• WORK REQUEST: Copy each line of the following material that has the string "https".

• INPUT DATA:
※ ※ ※
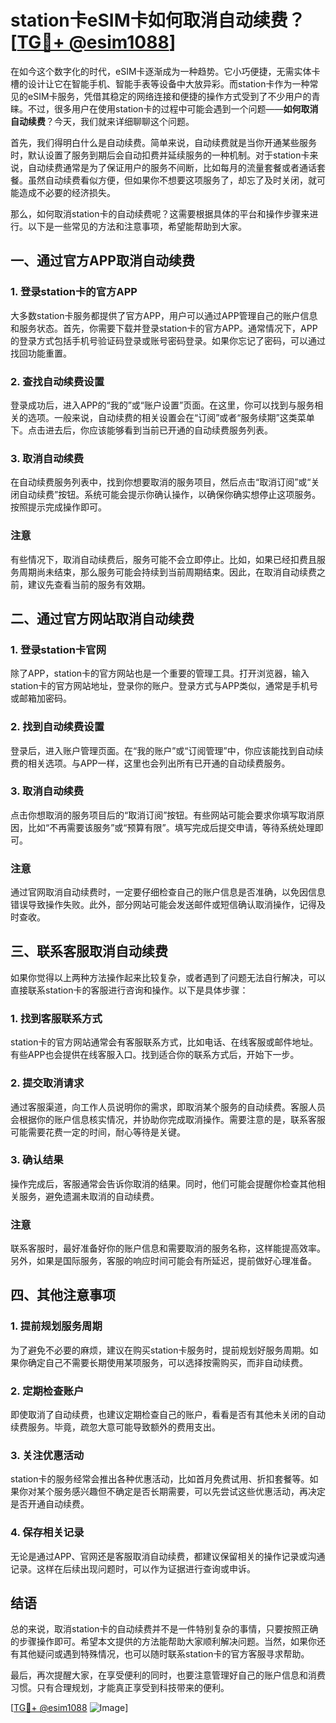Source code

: # station卡eSIM卡如何取消自动续费？[[TG💪+ @esim1088](https://t.me/s/esim1088)]

在如今这个数字化的时代，eSIM卡逐渐成为一种趋势。它小巧便捷，无需实体卡槽的设计让它在智能手机、智能手表等设备中大放异彩。而station卡作为一种常见的eSIM卡服务，凭借其稳定的网络连接和便捷的操作方式受到了不少用户的青睐。不过，很多用户在使用station卡的过程中可能会遇到一个问题——**如何取消自动续费**？今天，我们就来详细聊聊这个问题。

首先，我们得明白什么是自动续费。简单来说，自动续费就是当你开通某些服务时，默认设置了服务到期后会自动扣费并延续服务的一种机制。对于station卡来说，自动续费通常是为了保证用户的服务不间断，比如每月的流量套餐或者通话套餐。虽然自动续费看似方便，但如果你不想要这项服务了，却忘了及时关闭，就可能造成不必要的经济损失。

那么，如何取消station卡的自动续费呢？这需要根据具体的平台和操作步骤来进行。以下是一些常见的方法和注意事项，希望能帮助到大家。

## **一、通过官方APP取消自动续费**

### **1. 登录station卡的官方APP**
大多数station卡服务都提供了官方APP，用户可以通过APP管理自己的账户信息和服务状态。首先，你需要下载并登录station卡的官方APP。通常情况下，APP的登录方式包括手机号验证码登录或账号密码登录。如果你忘记了密码，可以通过找回功能重置。

### **2. 查找自动续费设置**
登录成功后，进入APP的“我的”或“账户设置”页面。在这里，你可以找到与服务相关的选项。一般来说，自动续费的相关设置会在“订阅”或者“服务续期”这类菜单下。点击进去后，你应该能够看到当前已开通的自动续费服务列表。

### **3. 取消自动续费**
在自动续费服务列表中，找到你想要取消的服务项目，然后点击“取消订阅”或“关闭自动续费”按钮。系统可能会提示你确认操作，以确保你确实想停止这项服务。按照提示完成操作即可。

### **注意**
有些情况下，取消自动续费后，服务可能不会立即停止。比如，如果已经扣费且服务周期尚未结束，那么服务可能会持续到当前周期结束。因此，在取消自动续费之前，建议先查看当前的服务有效期。

## **二、通过官方网站取消自动续费**

### **1. 登录station卡官网**
除了APP，station卡的官方网站也是一个重要的管理工具。打开浏览器，输入station卡的官方网站地址，登录你的账户。登录方式与APP类似，通常是手机号或邮箱加密码。

### **2. 找到自动续费设置**
登录后，进入账户管理页面。在“我的账户”或“订阅管理”中，你应该能找到自动续费的相关选项。与APP一样，这里也会列出所有已开通的自动续费服务。

### **3. 取消自动续费**
点击你想取消的服务项目后的“取消订阅”按钮。有些网站可能会要求你填写取消原因，比如“不再需要该服务”或“预算有限”。填写完成后提交申请，等待系统处理即可。

### **注意**
通过官网取消自动续费时，一定要仔细检查自己的账户信息是否准确，以免因信息错误导致操作失败。此外，部分网站可能会发送邮件或短信确认取消操作，记得及时查收。

## **三、联系客服取消自动续费**

如果你觉得以上两种方法操作起来比较复杂，或者遇到了问题无法自行解决，可以直接联系station卡的客服进行咨询和操作。以下是具体步骤：

### **1. 找到客服联系方式**
station卡的官方网站通常会有客服联系方式，比如电话、在线客服或邮件地址。有些APP也会提供在线客服入口。找到适合你的联系方式后，开始下一步。

### **2. 提交取消请求**
通过客服渠道，向工作人员说明你的需求，即取消某个服务的自动续费。客服人员会根据你的账户信息核实情况，并协助你完成取消操作。需要注意的是，联系客服可能需要花费一定的时间，耐心等待是关键。

### **3. 确认结果**
操作完成后，客服通常会告诉你取消的结果。同时，他们可能会提醒你检查其他相关服务，避免遗漏未取消的自动续费。

### **注意**
联系客服时，最好准备好你的账户信息和需要取消的服务名称，这样能提高效率。另外，如果是国际服务，客服的响应时间可能会有所延迟，提前做好心理准备。

## **四、其他注意事项**

### **1. 提前规划服务周期**
为了避免不必要的麻烦，建议在购买station卡服务时，提前规划好服务周期。如果你确定自己不需要长期使用某项服务，可以选择按需购买，而非自动续费。

### **2. 定期检查账户**
即使取消了自动续费，也建议定期检查自己的账户，看看是否有其他未关闭的自动续费服务。毕竟，疏忽大意可能导致额外的费用支出。

### **3. 关注优惠活动**
station卡的服务经常会推出各种优惠活动，比如首月免费试用、折扣套餐等。如果你对某个服务感兴趣但不确定是否长期需要，可以先尝试这些优惠活动，再决定是否开通自动续费。

### **4. 保存相关记录**
无论是通过APP、官网还是客服取消自动续费，都建议保留相关的操作记录或沟通记录。这样在后续出现问题时，可以作为证据进行查询或申诉。

## **结语**

总的来说，取消station卡的自动续费并不是一件特别复杂的事情，只要按照正确的步骤操作即可。希望本文提供的方法能帮助大家顺利解决问题。当然，如果你还有其他疑问或遇到特殊情况，也可以随时联系station卡的官方客服寻求帮助。

最后，再次提醒大家，在享受便利的同时，也要注意管理好自己的账户信息和消费习惯。只有合理规划，才能真正享受到科技带来的便利。

[[TG💪+ @esim1088](https://t.me/s/esim1088) ![Image](https://i.postimg.cc/4NQfJmqS/Snipaste-2025-05-13-00-14-12.png)]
※ ※ ※
• ANSWER BELOW:
: # station卡eSIM卡如何取消自动续费？[[TG💪+ @esim1088](https://t.me/s/esim1088)]
[[TG💪+ @esim1088](https://t.me/s/esim1088) ![Image](https://i.postimg.cc/4NQfJmqS/Snipaste-2025-05-13-00-14-12.png)]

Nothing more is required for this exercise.